Another way to ward off thinning bones is to get plenty of vitamin D. Vitamin D boosts your body’s ability to absorb calcium. If you live where you don’t get plenty of sunshine, then salmon and canned tuna are good sources of “D.” Of course you can take supplements, and they should be called “D3.”
Getting adequate vitamin D is necessary for your body to absorb and use calcium. See our article on Vitamin D under Vitamins.
Pick out fruit and veggies from your grocery store’s produce section
Orientals haven’t had the advantage of enriched cereal or dairy products, but they have also historically had strong bones. It could be the produce.
A group of men increased bone density and lowered their risk of breaking a hip with every extra vegetable or fruit serving they ate per day. It’s possible that magnesium and potassium are behind these surprising results. Your body needs these two essential minerals to take advantage of calcium and build bones.

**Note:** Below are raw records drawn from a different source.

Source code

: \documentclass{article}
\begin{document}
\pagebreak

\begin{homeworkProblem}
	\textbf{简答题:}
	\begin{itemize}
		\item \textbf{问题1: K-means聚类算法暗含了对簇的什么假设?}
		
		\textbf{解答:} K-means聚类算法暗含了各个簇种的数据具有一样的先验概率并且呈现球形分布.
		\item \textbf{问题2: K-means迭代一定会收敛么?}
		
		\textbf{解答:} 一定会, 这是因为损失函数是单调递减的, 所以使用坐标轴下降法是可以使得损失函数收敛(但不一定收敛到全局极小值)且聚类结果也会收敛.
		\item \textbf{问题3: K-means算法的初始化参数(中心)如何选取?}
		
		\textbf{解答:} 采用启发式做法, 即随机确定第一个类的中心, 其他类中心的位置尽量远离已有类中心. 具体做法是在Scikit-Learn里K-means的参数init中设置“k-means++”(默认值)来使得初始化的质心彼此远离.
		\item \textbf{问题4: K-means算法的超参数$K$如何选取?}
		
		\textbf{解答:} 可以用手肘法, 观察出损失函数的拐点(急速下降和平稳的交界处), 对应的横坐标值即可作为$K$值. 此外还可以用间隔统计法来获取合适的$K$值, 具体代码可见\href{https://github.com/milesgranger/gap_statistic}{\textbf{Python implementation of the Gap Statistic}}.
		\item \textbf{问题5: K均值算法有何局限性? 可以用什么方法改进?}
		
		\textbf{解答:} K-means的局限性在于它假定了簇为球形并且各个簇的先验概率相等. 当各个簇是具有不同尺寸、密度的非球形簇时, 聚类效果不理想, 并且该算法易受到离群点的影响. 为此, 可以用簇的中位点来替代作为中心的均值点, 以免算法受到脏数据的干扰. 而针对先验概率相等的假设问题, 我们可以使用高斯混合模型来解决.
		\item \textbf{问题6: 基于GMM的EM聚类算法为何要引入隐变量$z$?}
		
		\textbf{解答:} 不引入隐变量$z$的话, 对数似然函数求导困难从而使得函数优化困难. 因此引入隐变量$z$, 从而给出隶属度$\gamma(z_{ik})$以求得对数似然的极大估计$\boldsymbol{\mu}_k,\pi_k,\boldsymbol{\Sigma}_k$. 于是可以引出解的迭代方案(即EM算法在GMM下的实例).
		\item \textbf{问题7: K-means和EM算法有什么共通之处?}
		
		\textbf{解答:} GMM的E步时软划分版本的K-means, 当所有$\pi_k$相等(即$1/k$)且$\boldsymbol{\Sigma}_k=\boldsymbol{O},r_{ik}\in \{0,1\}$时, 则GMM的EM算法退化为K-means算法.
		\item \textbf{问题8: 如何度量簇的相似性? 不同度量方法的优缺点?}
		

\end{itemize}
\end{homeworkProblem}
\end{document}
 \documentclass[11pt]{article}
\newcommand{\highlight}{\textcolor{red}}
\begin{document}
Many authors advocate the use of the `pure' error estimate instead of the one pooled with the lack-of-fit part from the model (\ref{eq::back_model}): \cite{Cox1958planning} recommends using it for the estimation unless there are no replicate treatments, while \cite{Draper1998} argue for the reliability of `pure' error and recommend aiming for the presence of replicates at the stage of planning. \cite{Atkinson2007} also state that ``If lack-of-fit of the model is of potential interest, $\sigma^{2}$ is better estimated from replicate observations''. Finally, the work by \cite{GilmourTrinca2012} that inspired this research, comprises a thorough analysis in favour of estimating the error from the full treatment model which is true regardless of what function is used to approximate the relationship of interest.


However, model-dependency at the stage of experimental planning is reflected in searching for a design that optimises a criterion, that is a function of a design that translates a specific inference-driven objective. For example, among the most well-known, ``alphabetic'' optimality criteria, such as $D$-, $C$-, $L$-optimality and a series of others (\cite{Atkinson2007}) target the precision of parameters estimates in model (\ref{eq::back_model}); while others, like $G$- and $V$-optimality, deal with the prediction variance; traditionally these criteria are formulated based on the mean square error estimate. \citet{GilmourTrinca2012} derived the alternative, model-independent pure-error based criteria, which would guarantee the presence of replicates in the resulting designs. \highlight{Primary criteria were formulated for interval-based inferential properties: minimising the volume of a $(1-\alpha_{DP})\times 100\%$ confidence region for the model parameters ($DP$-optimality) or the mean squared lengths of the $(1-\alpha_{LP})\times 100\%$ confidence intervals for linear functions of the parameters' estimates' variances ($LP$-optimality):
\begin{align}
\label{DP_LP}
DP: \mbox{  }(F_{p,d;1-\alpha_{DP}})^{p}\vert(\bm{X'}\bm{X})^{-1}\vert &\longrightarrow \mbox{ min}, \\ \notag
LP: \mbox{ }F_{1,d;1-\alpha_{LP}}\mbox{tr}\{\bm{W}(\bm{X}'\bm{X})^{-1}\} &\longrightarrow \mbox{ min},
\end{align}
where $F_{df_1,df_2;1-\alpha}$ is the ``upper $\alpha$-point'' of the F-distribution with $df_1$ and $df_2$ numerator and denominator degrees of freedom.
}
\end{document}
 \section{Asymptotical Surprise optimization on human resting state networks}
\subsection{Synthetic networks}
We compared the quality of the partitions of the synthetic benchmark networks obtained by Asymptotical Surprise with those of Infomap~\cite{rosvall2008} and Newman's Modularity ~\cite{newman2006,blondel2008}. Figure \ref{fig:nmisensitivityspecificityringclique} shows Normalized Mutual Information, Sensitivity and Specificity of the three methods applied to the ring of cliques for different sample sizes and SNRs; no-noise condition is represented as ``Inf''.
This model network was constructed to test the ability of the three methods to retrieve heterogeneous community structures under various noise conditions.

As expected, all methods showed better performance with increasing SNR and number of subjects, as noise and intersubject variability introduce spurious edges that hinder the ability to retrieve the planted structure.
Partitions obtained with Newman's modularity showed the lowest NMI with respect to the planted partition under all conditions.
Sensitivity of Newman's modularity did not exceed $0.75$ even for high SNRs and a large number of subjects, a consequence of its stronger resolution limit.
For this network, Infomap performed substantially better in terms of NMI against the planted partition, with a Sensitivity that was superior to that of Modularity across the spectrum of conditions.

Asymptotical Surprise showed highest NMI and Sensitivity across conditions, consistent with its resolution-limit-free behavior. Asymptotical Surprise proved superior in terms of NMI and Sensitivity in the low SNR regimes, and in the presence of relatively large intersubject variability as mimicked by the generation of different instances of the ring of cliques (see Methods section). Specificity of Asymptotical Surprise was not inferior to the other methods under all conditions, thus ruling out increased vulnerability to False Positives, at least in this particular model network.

Apricots, avocados, dried figs and prunes are potent potassium stores.
For magnesium, munch on nuts, beans, cereals, bananas and oranges.
If you drink fortified soy milk in lieu of cow’s milk bear in mind that you absorb about 75% less calcium. The problem lies within certain chemicals in the soy milk called anti-absorbers. They seem to limit how well your body takes in and uses calcium.
If you don’t get enough calcium, magnesium and potassium from the food you eat, then supplement. You need these minerals. However, make sure that they are absorbable by the body, and don’t overdo it. Check with your doctor on what is safe.
Do what British women do and grab a cup of tea. Scientists found the British women who regularly drink tea have stronger bones than women who don’t. Apparently this benefit comes from the antioxidants in tea. British women prefer black tea, but green or black tea should do the trick.